24 mois de prison, dont 9 ferme !
Mais posons-nous la question de savoir s’il est raisonnable, dans ce merveilleux monde libéral de la guerre du tous contre tous, de penser pouvoir échapper à la criminalisation des syndicats ?
Notons tout d’abord, que le DRH ainsi que le second cadre retenu par les employés, avaient retiré leur plainte, et que les poursuites furent décidées par le procureur de la République. Notons ensuite les arrêts pris par la Cour Européenne des Droits de l’Homme (arrêt Medveedyev et Moulin en 2008 et 2010) : » le déséquilibre du système pénal sape l’état de droit. Du fait de leur statut, les membres du ministère public en France ne remplissent pas l’exigence d’indépendance à l’égard de l’exécutif, qui, selon une jurisprudence constante, compte, au même titre que l’impartialité parmi les garanties inhérentes à la nature autonome des magistrats. » Autrement dit, il existe un doute sérieux pour la CEDH, concernant l’indépendance des procureurs de la République vis-à-vis du garde des sceaux, ministre de la justice.
Seconde évidence, comme le rappelle Cédric Mas dans un de ses billets, le propriétaire d’une personne morale de droit privé dispose d’un abusus quasiment illimité. La fermeture d’une usine rentable, au plan de charge assuré pour des années, peut donc se faire sans justification aucune. Autrement dit, l’assassinat social de centaines de familles à seule fin de valorisation boursière est LÉ-GA-L !
Troisième évidence, le verrouillage de cette horreur économique par le Droit du commerce international, rend illusoire toute mesure significative prise au niveau national.

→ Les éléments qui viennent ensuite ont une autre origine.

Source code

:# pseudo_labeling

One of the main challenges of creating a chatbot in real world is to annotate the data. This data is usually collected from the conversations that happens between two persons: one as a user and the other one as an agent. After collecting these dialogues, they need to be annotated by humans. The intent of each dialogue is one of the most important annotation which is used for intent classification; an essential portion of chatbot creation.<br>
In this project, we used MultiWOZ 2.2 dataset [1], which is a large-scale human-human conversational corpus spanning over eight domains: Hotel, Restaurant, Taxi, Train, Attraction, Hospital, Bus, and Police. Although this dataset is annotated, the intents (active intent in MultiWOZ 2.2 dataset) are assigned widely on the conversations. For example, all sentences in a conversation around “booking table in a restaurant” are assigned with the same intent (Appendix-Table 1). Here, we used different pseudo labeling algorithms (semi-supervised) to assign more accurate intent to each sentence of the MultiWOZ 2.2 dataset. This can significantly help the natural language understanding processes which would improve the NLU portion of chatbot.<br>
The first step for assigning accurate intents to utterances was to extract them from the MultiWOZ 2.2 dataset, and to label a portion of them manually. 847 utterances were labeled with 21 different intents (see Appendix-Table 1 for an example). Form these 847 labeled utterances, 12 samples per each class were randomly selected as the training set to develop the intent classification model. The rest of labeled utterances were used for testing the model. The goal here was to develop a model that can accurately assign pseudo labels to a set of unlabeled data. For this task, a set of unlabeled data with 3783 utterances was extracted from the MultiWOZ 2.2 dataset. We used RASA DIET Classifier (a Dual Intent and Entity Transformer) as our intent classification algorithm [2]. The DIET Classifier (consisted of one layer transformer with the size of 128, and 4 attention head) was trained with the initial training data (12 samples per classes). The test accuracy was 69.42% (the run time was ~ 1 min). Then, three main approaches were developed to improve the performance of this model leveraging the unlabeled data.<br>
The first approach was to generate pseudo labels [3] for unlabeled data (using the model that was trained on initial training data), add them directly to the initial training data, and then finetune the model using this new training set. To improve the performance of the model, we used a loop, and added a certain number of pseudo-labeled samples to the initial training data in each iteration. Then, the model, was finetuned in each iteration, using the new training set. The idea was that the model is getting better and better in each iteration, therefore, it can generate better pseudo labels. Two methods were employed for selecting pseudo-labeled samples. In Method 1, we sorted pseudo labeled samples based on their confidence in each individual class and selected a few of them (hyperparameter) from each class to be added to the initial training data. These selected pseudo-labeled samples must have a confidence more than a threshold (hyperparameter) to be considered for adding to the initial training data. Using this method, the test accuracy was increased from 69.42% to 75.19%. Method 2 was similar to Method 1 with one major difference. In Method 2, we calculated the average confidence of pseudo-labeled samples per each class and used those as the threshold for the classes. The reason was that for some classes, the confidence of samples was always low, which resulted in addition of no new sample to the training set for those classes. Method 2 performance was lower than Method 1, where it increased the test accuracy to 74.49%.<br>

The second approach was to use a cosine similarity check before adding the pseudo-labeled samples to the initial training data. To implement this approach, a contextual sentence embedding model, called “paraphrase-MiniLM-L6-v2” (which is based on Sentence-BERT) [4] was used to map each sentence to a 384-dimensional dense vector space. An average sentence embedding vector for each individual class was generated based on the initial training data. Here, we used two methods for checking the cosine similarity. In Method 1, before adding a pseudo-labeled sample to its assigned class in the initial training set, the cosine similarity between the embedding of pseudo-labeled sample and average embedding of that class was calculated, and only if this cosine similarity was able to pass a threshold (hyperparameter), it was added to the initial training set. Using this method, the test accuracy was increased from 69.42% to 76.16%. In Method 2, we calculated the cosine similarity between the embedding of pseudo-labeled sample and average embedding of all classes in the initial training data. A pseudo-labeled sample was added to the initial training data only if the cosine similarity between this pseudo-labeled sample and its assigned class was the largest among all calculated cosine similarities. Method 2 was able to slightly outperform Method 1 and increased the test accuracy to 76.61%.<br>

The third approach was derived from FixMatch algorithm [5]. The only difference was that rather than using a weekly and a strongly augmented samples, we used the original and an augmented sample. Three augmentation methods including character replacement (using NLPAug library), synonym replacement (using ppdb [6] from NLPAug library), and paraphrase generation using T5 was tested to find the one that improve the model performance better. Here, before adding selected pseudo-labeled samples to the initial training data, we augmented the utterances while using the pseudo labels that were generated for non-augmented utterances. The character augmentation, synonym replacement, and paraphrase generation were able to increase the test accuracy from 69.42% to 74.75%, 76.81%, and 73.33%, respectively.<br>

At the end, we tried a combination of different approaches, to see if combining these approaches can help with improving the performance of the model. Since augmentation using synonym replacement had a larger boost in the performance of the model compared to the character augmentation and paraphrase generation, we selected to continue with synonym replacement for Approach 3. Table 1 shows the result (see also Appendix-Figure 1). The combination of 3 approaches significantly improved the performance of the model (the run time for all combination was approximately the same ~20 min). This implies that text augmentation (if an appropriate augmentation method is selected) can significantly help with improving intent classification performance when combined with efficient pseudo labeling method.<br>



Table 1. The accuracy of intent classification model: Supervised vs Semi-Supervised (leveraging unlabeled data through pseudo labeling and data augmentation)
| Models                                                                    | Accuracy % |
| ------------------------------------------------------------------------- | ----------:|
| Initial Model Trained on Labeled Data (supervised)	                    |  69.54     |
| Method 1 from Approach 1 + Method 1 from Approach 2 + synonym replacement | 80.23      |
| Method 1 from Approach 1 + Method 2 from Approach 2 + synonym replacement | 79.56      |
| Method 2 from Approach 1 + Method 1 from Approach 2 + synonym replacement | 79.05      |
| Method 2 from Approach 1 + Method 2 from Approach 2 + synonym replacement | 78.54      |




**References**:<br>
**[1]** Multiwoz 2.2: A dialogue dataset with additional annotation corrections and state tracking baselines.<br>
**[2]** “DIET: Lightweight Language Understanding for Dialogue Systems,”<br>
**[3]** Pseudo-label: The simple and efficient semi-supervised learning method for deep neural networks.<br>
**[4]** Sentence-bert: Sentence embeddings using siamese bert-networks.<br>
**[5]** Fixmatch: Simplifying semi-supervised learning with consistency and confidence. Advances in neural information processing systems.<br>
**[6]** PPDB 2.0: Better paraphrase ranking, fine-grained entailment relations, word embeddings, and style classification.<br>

Que demain matin M. Hollande se réveille socialiste et interdise les licenciements boursiers, et aussitôt les transnationales se délocaliseraient sous d’autres cieux (tout en entamant –et gagnant- des procédures judiciaires pour violation des accords européens et internationaux, signés par la France).
Quatrième évidence, dans un monde où le travail disparait sous les avancées de la robotisation et de la logicisation, les conflits sociaux sont destinés à croître en nombre et en violence.
Dès lors, comment ne pas contextualiser la criminalisation syndicale des ex-salariés de Goodyear ? Comment ne pas penser qu’il s’agit là d’un message clair et net, adressé par le gouvernement ?
Les prochains nominés pour une peine de prison ferme sont donc les syndicalistes d’Air-France. Les voilà prévenus.
Si ça n’est pas une fuite en avant, avouons que c’est quand même bien imité: droit dans le mur et en klaxonnant ! Nous voilà prévenus.